[DATASET ENTRIES — start]

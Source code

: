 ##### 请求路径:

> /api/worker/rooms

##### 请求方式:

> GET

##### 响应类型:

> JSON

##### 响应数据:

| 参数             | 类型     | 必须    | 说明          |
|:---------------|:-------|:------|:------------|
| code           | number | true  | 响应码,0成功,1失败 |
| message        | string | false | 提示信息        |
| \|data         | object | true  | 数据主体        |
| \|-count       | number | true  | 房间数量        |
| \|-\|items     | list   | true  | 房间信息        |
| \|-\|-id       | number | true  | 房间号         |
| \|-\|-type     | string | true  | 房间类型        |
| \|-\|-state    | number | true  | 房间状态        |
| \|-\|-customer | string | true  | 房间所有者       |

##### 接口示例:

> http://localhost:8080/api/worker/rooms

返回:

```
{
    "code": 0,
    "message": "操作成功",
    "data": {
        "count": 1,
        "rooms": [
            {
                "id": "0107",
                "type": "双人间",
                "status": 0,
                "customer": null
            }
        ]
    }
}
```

[DATASET ENTRIES — finish]

» WHAT IS REQUIRED:
From the entries, copy every line in which the word "string" occurs.

» RESPONSE BELOW:
| message        | string | false | 提示信息        |
| \|-\|-type     | string | true  | 房间类型        |
| \|-\|-customer | string | true  | 房间所有者       |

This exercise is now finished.